Jednocześnie zdajemy sobie sprawę z tego, że choć maszyny paczkowe są bardzo wygodne, nie pozostają bez wpływu na estetyczny i funkcjonalny aspekt postrzegania naszego otoczenia. Paczkomaty długie na kilka metrów, stojące niczym białe mury wśród równie szarych osiedli bloków, zaczęły być przedmiotem żartów i licznych memów. Od czasu do czasu pojawia się termin „paczkomatoza”, odnosząca się do przesycenia skrytkami pocztowymi miejskiej przestrzeni.

Sytuacji nie poprawia fakt, że automaty paczkowe różnych firm często stoją praktycznie obok siebie. Nieraz widzimy Paczkomat InPost, a przy tym samym kawałku chodnika – maszyny Allegro i DPD. Część z nich z tego powodu nigdy nie jest napełniana nawet do połowy. Wykorzystanie niektórych sięga zawrotnych 40%.

Według raportu przygotowanego przez Polski Instytut Transportu Drogowego istnieje duży potencjał do wprowadzenia rozwiązań ekonomii współdzielenia w obszarze zrównoważonego rozwoju e-commerce. Miałoby to wyglądać tak, że z jednej maszyny paczkowej w danym regionie korzystałyby różne firmy. W ten sposób łatwiej byłoby o porządek w miejskiej przestrzeni, kurierzy mogliby dostarczać przesyłki do jednego automatu zamiast kilku w tym samym miejscu, a także zwiększyłaby się dostępność takich urządzeń dla klientów.

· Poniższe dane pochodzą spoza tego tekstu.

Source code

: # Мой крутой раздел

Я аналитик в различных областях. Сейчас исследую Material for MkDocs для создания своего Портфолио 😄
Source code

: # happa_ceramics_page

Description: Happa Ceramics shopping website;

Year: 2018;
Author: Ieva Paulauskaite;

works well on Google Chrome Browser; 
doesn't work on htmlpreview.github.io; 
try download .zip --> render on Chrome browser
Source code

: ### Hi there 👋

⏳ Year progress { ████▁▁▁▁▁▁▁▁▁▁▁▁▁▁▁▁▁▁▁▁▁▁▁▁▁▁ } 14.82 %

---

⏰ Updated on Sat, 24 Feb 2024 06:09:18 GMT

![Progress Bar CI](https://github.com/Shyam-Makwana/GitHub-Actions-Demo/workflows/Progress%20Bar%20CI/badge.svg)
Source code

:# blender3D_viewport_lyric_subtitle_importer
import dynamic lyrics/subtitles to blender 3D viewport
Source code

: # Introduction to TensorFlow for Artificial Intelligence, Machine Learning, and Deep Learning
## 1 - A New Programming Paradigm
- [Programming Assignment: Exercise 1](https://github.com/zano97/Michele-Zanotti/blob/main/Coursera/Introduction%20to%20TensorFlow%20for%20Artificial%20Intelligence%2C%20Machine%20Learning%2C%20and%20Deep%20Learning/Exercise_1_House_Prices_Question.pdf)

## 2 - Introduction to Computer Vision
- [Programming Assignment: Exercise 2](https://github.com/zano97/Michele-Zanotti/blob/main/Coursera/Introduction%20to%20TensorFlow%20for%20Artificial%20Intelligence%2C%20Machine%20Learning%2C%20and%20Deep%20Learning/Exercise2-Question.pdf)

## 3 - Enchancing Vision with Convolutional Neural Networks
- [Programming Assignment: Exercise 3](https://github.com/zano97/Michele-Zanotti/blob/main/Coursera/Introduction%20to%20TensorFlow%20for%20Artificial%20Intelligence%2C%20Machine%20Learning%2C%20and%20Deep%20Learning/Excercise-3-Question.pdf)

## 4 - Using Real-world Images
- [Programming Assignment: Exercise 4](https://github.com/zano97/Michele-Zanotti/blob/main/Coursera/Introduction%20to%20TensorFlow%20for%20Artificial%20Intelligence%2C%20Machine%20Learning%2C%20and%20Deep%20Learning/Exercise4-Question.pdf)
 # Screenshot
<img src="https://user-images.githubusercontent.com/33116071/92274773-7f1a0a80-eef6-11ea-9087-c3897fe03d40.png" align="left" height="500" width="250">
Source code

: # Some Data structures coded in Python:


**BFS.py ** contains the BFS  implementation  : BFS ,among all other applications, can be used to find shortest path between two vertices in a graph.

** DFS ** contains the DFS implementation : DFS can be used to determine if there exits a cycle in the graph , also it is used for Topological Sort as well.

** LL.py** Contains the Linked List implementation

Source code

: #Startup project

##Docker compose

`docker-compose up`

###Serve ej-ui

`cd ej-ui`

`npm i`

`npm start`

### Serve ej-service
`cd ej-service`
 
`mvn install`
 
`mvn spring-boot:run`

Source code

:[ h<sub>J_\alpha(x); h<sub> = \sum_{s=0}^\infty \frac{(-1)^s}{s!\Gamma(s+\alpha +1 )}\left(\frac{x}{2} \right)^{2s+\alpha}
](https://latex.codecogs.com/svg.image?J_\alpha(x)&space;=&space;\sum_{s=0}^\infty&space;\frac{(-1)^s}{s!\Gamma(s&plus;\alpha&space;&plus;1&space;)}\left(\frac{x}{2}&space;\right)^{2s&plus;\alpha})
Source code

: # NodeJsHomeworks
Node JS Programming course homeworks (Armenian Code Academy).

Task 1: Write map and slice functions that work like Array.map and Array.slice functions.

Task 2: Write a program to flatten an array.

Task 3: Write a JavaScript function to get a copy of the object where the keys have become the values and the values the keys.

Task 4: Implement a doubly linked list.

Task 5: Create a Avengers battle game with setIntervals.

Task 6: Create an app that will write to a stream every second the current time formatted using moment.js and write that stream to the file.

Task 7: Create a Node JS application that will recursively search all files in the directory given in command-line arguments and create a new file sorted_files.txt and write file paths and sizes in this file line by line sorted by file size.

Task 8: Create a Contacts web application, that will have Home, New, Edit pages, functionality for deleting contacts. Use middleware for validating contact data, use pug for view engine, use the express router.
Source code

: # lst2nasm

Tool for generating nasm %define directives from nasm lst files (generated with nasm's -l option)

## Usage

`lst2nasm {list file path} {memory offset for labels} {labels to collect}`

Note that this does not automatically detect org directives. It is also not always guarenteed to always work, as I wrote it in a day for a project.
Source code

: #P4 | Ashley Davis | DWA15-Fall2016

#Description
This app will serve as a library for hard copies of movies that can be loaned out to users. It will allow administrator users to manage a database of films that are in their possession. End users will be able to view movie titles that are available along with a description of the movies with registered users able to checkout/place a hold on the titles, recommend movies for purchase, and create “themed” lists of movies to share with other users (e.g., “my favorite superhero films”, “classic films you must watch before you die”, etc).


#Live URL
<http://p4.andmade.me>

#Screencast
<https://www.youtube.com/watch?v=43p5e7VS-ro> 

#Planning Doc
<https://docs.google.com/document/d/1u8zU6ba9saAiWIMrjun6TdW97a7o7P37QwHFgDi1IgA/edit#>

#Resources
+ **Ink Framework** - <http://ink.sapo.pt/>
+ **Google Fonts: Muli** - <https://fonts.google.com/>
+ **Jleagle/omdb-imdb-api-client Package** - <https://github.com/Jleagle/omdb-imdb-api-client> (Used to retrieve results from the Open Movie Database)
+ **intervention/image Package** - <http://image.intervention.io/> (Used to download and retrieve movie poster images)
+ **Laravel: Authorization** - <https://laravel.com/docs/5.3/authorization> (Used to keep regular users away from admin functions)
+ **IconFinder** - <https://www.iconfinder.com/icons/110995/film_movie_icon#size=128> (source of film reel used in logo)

Jako przykład działań proekonomicznych podaje się Austrię i Niemcy, gdzie istnieją współdzielone miejskie huby przeładunkowe, wykorzystywane przez różne firmy kurierskie. Przesyłki trafiają do jednego centrum, z którego planowane są dostawy do klientów. Więcej argumentów „za” prezentuje strona otwartasiecautomatowpaczkowych.pl.

Rafał Agnieszczak, współzałożyciel Furgonetka.pl zdradził, że technologia umożliwiająca taką unifikację usług jest już gotowa i sprowadza się do wykorzystania oprogramowania, które zostało opracowane wewnętrznie. W Polsce niewielką sieć współdzielonych skrytek pocztowych zbudował też SwipBox. Pomysł nie jest więc specjalnie odkrywczy. Problem leży jednak gdzie indziej.

InPost już turla się ze śmiechu

Gdyby spojrzeć na rynek KEP (kurier, ekspres, paczka), to w dziedzinie automatów paczkowych król jest tylko jeden: InPost. Obecnie sieć dysponuje zawrotną liczbą 22 tysięcy Paczkomatów. To więcej niż DPD, Orlen, Allegro, DHL i Poczta Polska razem wzięci. Grupie Integer nie brakuje więc maszyn w kluczowych miejscówkach, tak samo jak nie ma problemu ze znalezieniem chętnych do korzystania z nich.

Paczkomaty InPost i inne maszyny paczkowe w Polsce (źródło: otwartasiecautomatowpaczkowych.pl)
(źródło: otwartasiecautomatowpaczkowych.pl)

Mało tego: jak wskazuje Rzeczpospolita, przez popularność Paczkomatów, InPost jest jedynym podmiotem na rynku, który w ogóle zarabia na maszynach paczkowych. W porównaniu z nim, reszta operatorów dopiero wygrzebuje się z błota i musi dopłacać do tej gałęzi działalności.

Wobec powyższego, InPost musiałby mieć naprawdę nieźle płacone, żeby udostępniać miejsce we własnych Paczkomatach, wykładać środki za miejsce w innych maszynach, a do tego dzielić się częścią własnych danych dotyczących obłożenia skrytek. Jakoś tego nie widzę.

Oczywiście, dla wschodzących gwiazd „paczkomatowego” biznesu (DPD naprawdę nieźle się rozwija), współdzielenie miejsc zrzutu przesyłek miałoby szansę okazać się praktyczne. Jednak jednocześnie taka konsolidacja byłaby niezwykle trudna do przeprowadzenia, bo nie chodzi przecież tylko o stworzenie wspólnego systemu informatycznego.

Mniejsi operatorzy KEP już teraz walczą o rentowność automatów paczkowych. Istnieje ryzyko, że gdyby połączyć wszystkie siły, mogłoby się okazać, że jak maszyny dotąd nie były zapełniane, tak dalej nie są. I rentowność wciąż nie jest osiągana. Tylko teraz… „razem”.